Spice was direct about what that means in practice: "There are gates that we've got to get through before companies can advance to later phases." The Golden Dome interceptor program is a large opportunity. It is not a guaranteed one.
The second piece of defense news is more concrete in the near term. Rocket Lab also disclosed a $30 million contract with Anduril Industries for three hypersonic test flights using its HASTE suborbital vehicle — the Hypersonic Accelerator Suborbital Test Electron. The launches will fly from Rocket Lab's Launch Complex 2 in Virginia, with the first mission expected within twelve months. Anduril is funding all three flights internally.
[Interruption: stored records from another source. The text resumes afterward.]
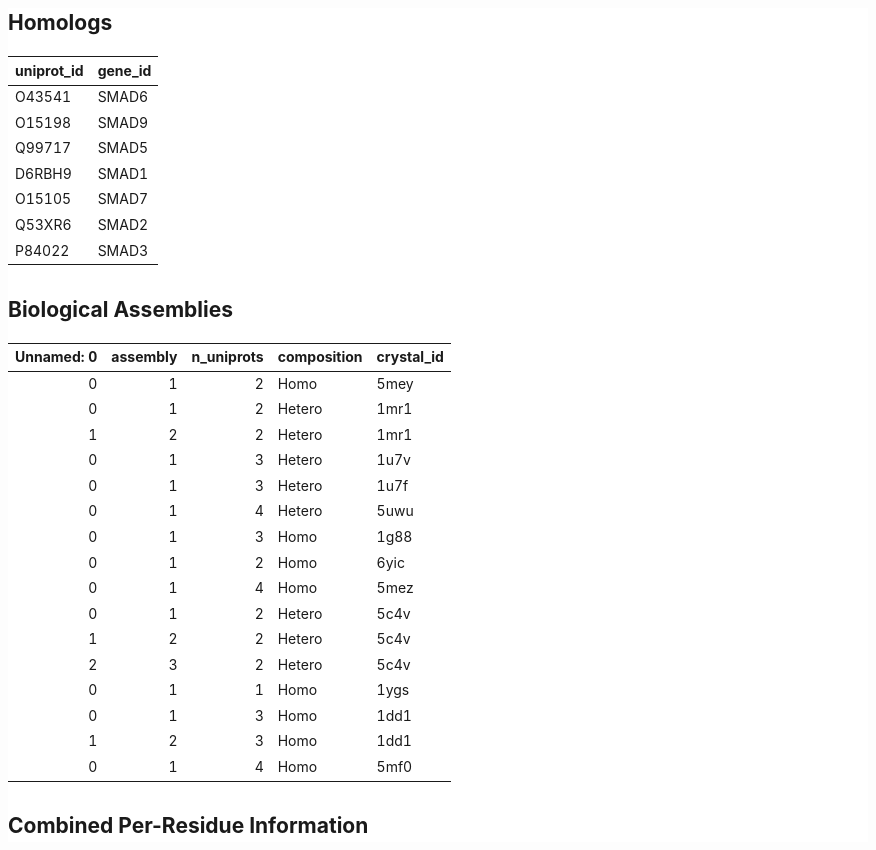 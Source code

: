 ## Homologs

| uniprot_id   | gene_id   |
|:-------------|:----------|
| O43541       | SMAD6     |
| O15198       | SMAD9     |
| Q99717       | SMAD5     |
| D6RBH9       | SMAD1     |
| O15105       | SMAD7     |
| Q53XR6       | SMAD2     |
| P84022       | SMAD3     |

## Biological Assemblies

|   Unnamed: 0 |   assembly |   n_uniprots | composition   | crystal_id   |
|-------------:|-----------:|-------------:|:--------------|:-------------|
|            0 |          1 |            2 | Homo          | 5mey         |
|            0 |          1 |            2 | Hetero        | 1mr1         |
|            1 |          2 |            2 | Hetero        | 1mr1         |
|            0 |          1 |            3 | Hetero        | 1u7v         |
|            0 |          1 |            3 | Hetero        | 1u7f         |
|            0 |          1 |            4 | Hetero        | 5uwu         |
|            0 |          1 |            3 | Homo          | 1g88         |
|            0 |          1 |            2 | Homo          | 6yic         |
|            0 |          1 |            4 | Homo          | 5mez         |
|            0 |          1 |            2 | Hetero        | 5c4v         |
|            1 |          2 |            2 | Hetero        | 5c4v         |
|            2 |          3 |            2 | Hetero        | 5c4v         |
|            0 |          1 |            1 | Homo          | 1ygs         |
|            0 |          1 |            3 | Homo          | 1dd1         |
|            1 |          2 |            3 | Homo          | 1dd1         |
|            0 |          1 |            4 | Homo          | 5mf0         |

## Combined Per-Residue Information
HASTE has become one of Rocket Lab's more reliable growth engines. The company said in March it had won a twenty-launch Pentagon contract for hypersonic test missions under the MACH-TB program. With the Anduril deal, HASTE-related contracts now represent roughly one-third of a backlog exceeding seventy launches.
The connection between the two deals is not accidental. Hypersonic weapons fly at speeds above Mach 5 and maneuver during flight, making them harder to intercept than ballistic missiles — which is exactly why the Space Force is building a space-based interceptor layer. The suborbital flight data from HASTE missions for Anduril and the Pentagon presumably helps both weapon developers and, indirectly, interceptor developers understand the flight regime they are working in.
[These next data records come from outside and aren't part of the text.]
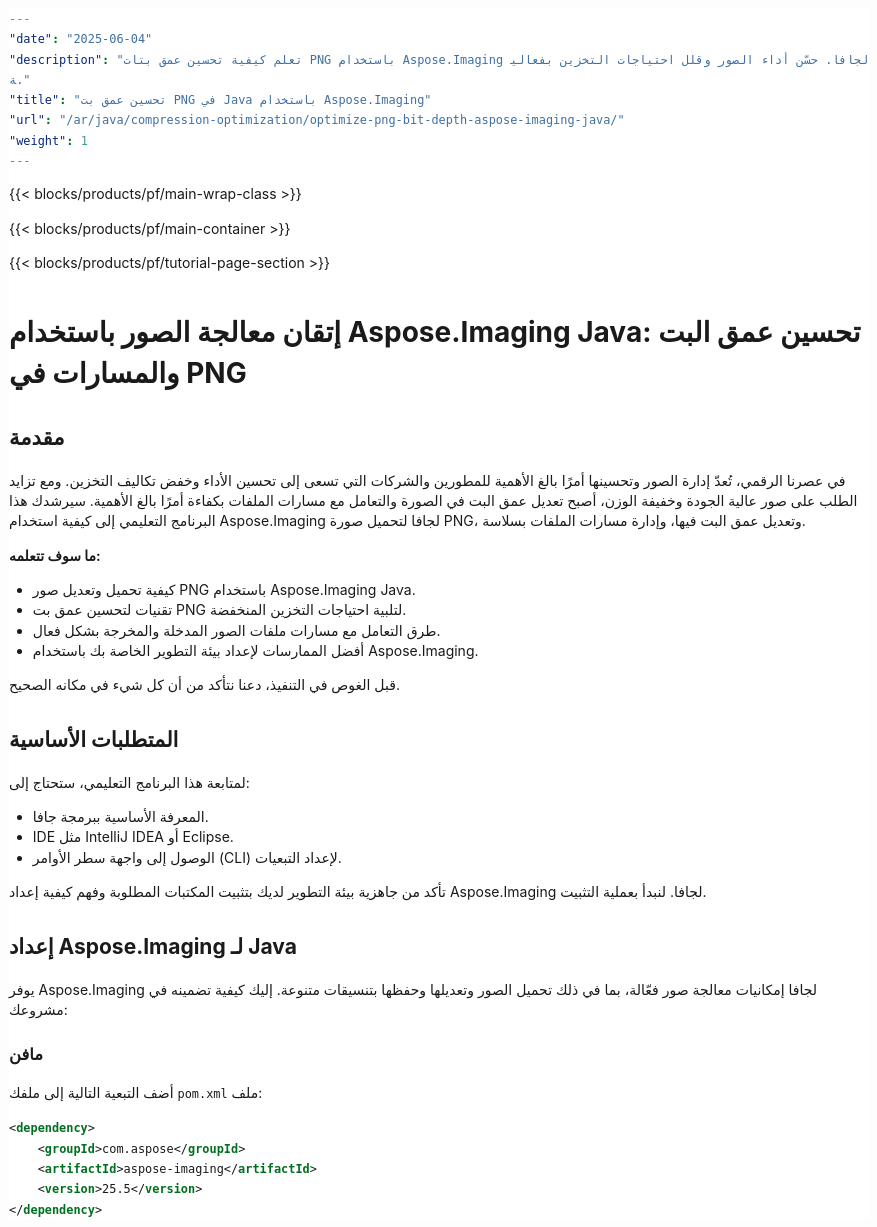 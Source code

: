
 ```yaml
---
"date": "2025-06-04"
"description": "تعلم كيفية تحسين عمق بتات PNG باستخدام Aspose.Imaging لجافا. حسّن أداء الصور وقلل احتياجات التخزين بفعالية."
"title": "تحسين عمق بت PNG في Java باستخدام Aspose.Imaging"
"url": "/ar/java/compression-optimization/optimize-png-bit-depth-aspose-imaging-java/"
"weight": 1
---
```


{{< blocks/products/pf/main-wrap-class >}}

{{< blocks/products/pf/main-container >}}

{{< blocks/products/pf/tutorial-page-section >}}
# إتقان معالجة الصور باستخدام Aspose.Imaging Java: تحسين عمق البت والمسارات في PNG

## مقدمة

في عصرنا الرقمي، تُعدّ إدارة الصور وتحسينها أمرًا بالغ الأهمية للمطورين والشركات التي تسعى إلى تحسين الأداء وخفض تكاليف التخزين. ومع تزايد الطلب على صور عالية الجودة وخفيفة الوزن، أصبح تعديل عمق البت في الصورة والتعامل مع مسارات الملفات بكفاءة أمرًا بالغ الأهمية. سيرشدك هذا البرنامج التعليمي إلى كيفية استخدام Aspose.Imaging لجافا لتحميل صورة PNG، وتعديل عمق البت فيها، وإدارة مسارات الملفات بسلاسة.

**ما سوف تتعلمه:**
- كيفية تحميل وتعديل صور PNG باستخدام Aspose.Imaging Java.
- تقنيات لتحسين عمق بت PNG لتلبية احتياجات التخزين المنخفضة.
- طرق التعامل مع مسارات ملفات الصور المدخلة والمخرجة بشكل فعال.
- أفضل الممارسات لإعداد بيئة التطوير الخاصة بك باستخدام Aspose.Imaging.

قبل الغوص في التنفيذ، دعنا نتأكد من أن كل شيء في مكانه الصحيح.

## المتطلبات الأساسية

لمتابعة هذا البرنامج التعليمي، ستحتاج إلى:
- المعرفة الأساسية ببرمجة جافا.
- IDE مثل IntelliJ IDEA أو Eclipse.
- الوصول إلى واجهة سطر الأوامر (CLI) لإعداد التبعيات.

تأكد من جاهزية بيئة التطوير لديك بتثبيت المكتبات المطلوبة وفهم كيفية إعداد Aspose.Imaging لجافا. لنبدأ بعملية التثبيت.

## إعداد Aspose.Imaging لـ Java

يوفر Aspose.Imaging لجافا إمكانيات معالجة صور فعّالة، بما في ذلك تحميل الصور وتعديلها وحفظها بتنسيقات متنوعة. إليك كيفية تضمينه في مشروعك:

### مافن
أضف التبعية التالية إلى ملفك `pom.xml` ملف:
```xml
<dependency>
    <groupId>com.aspose</groupId>
    <artifactId>aspose-imaging</artifactId>
    <version>25.5</version>
</dependency>
```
Rocket Lab's role across both deals is essentially the same: providing reliable access to the hypersonic flight envelope. That is a narrower margin business than orbital launch, but a steadier one, with less schedule risk and customers who are not going to cancel because launch windows shift. As the company works toward Neutron — its medium-lift vehicle currently in development — the HASTE business is doing something unglamorous but useful: generating revenue, building flight heritage, and keeping the Virginia launch pad active.
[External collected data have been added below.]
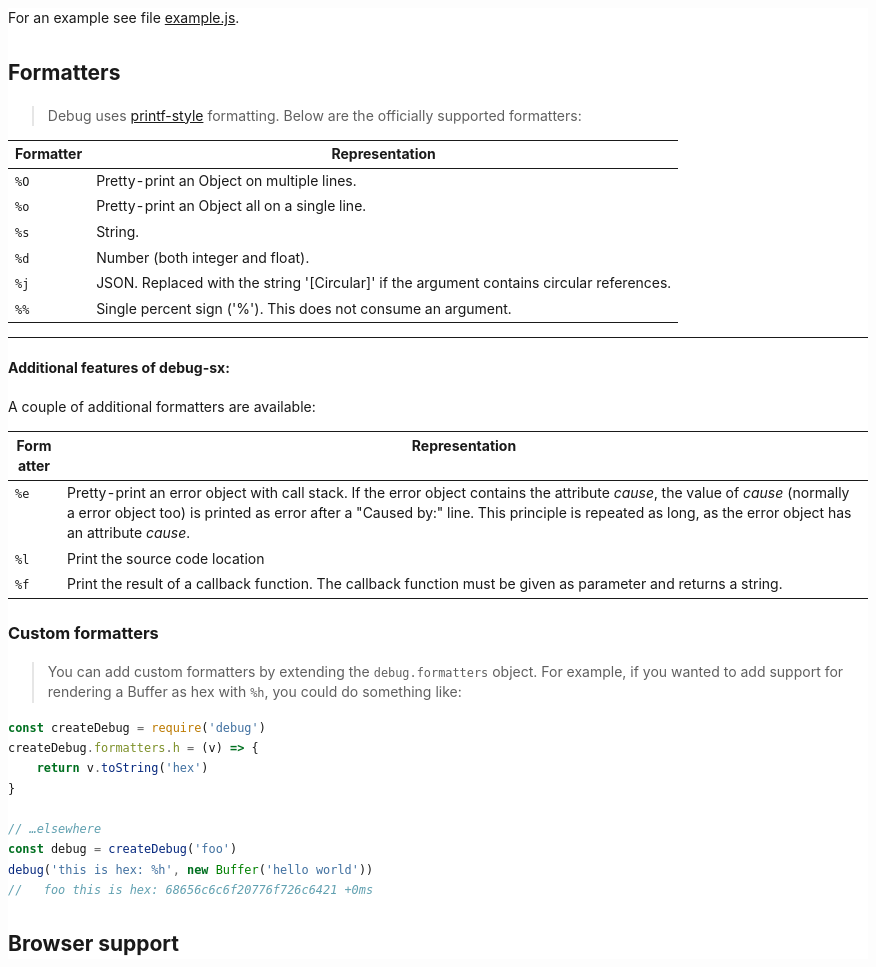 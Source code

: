 For an example see file [example.js][4].

## Formatters
> Debug uses [printf-style](https://wikipedia.org/wiki/Printf_format_string) formatting. Below are the officially supported formatters:

| Formatter | Representation |
|-----------|----------------|
| `%O`      | Pretty-print an Object on multiple lines. |
| `%o`      | Pretty-print an Object all on a single line. |
| `%s`      | String. |
| `%d`      | Number (both integer and float). |
| `%j`      | JSON. Replaced with the string '[Circular]' if the argument contains circular references. |
| `%%`      | Single percent sign ('%'). This does not consume an argument. |

---------------------------------------------

#### Additional features of debug-sx: ####

A couple of additional formatters are available:

| Formatter | Representation |
|-----------|----------------|
| `%e`      | Pretty-print an error object with call stack. If the error object contains the attribute *cause*, the value of *cause* (normally a error object too) is printed as error after a "Caused by:" line. This principle is repeated as long, as the error object has an attribute *cause*. |
| `%l`      | Print the source code location |
| `%f`      | Print the result of a callback function. The callback function must be given as parameter and returns a string. |


### Custom formatters

> You can add custom formatters by extending the `debug.formatters` object. For example, if you wanted to add support for rendering a Buffer as hex with `%h`, you could do something like:

```js
const createDebug = require('debug')
createDebug.formatters.h = (v) => {
    return v.toString('hex')
}

// …elsewhere
const debug = createDebug('foo')
debug('this is hex: %h', new Buffer('hello world'))
//   foo this is hex: 68656c6c6f20776f726c6421 +0ms
```

## Browser support


[1]: https://www.npmjs.com/package/debug
[2]: https://www.npmjs.com/package/dateformat
[3]: https://github.com/ManfredSteiner/debug-sx/blob/work/index.d.ts
[4]: https://github.com/ManfredSteiner/debug-sx/blob/work/example.js
[5]: https://stackoverflow.com/questions/52940890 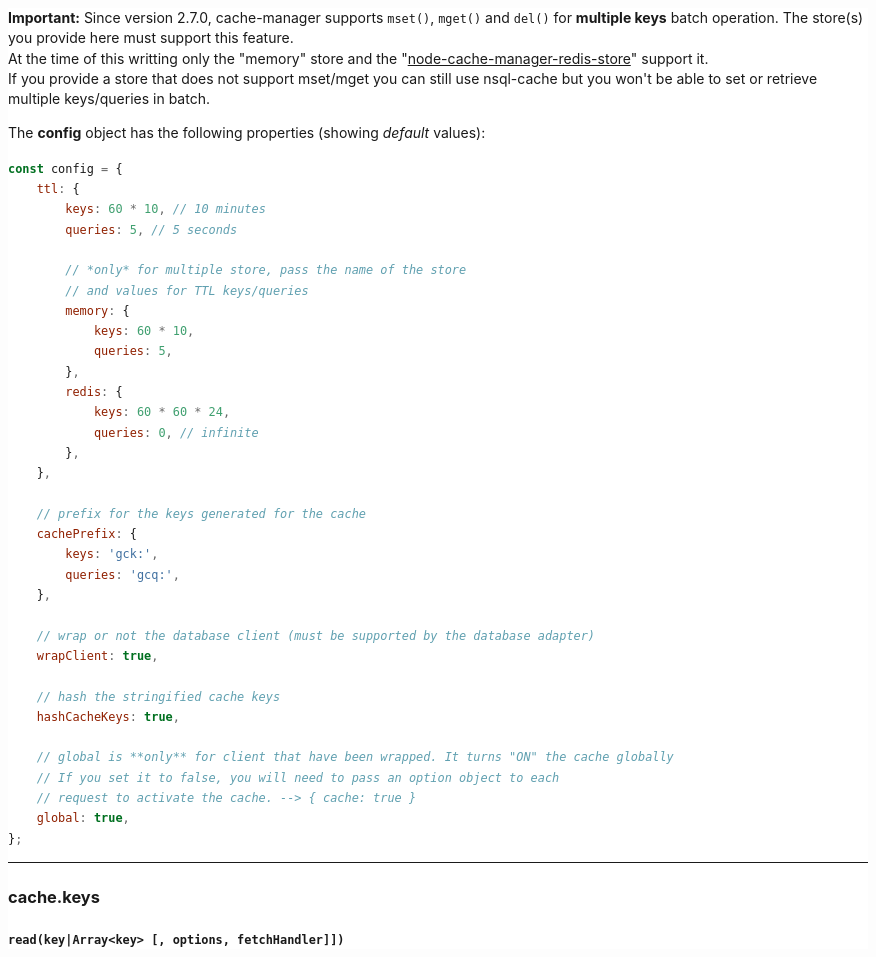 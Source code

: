   **Important:** Since version 2.7.0, cache-manager supports `mset()`, `mget()` and `del()` for **multiple keys** batch operation. The store(s) you provide here must support this feature.  
  At the time of this writting only the "memory" store and the "[node-cache-manager-redis-store](https://github.com/dabroek/node-cache-manager-redis-store)" support it.  
  If you provide a store that does not support mset/mget you can still use nsql-cache but you won't be able to set or retrieve multiple keys/queries in batch.


The **config** object has the following properties (showing _default_ values):

```js
const config = {
    ttl: {
        keys: 60 * 10, // 10 minutes
        queries: 5, // 5 seconds

        // *only* for multiple store, pass the name of the store
        // and values for TTL keys/queries
        memory: {
            keys: 60 * 10,
            queries: 5,
        },
        redis: {
            keys: 60 * 60 * 24,
            queries: 0, // infinite
        },
    },

    // prefix for the keys generated for the cache
    cachePrefix: {
        keys: 'gck:',
        queries: 'gcq:',
    },

    // wrap or not the database client (must be supported by the database adapter)
    wrapClient: true,

    // hash the stringified cache keys
    hashCacheKeys: true,

    // global is **only** for client that have been wrapped. It turns "ON" the cache globally
    // If you set it to false, you will need to pass an option object to each
    // request to activate the cache. --> { cache: true }
    global: true,
};
```

---

### cache.keys

#### `read(key|Array<key> [, options, fetchHandler]])`


[npm-image]: https://img.shields.io/npm/v/nsql-cache.svg?style=flat-square
[npm-url]: https://npmjs.org/package/nsql-cache
[travis-image]: https://img.shields.io/travis/sebelga/nsql-cache/master.svg?style=flat-square
[travis-url]: https://travis-ci.org/sebelga/nsql-cache
[coveralls-image]: https://img.shields.io/coveralls/github/sebelga/nsql-cache.svg
[coveralls-url]: https://coveralls.io/github/sebelga/nsql-cache?branch=master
The space-based interceptor program is still in the prototype demonstration phase. Twelve companies hold seats at the table. Whether Rocket Lab and Raytheon advance beyond the current gate depends on how the demonstration goes — and on whether the program's funding survives the next budget cycle. Golden Dome has been authorized but not yet fully appropriated, and the procurement model requires companies to keep spending their own money while they wait to find out.
That is not a small thing to ask of a public company answering to shareholders. Spice's candor on the earnings call was notable for that reason. The opportunity is large. The risk is real. Rocket Lab is taking it anyway, which tells you something about how seriously the company reads the defense space market — and how much it needs that read to be right.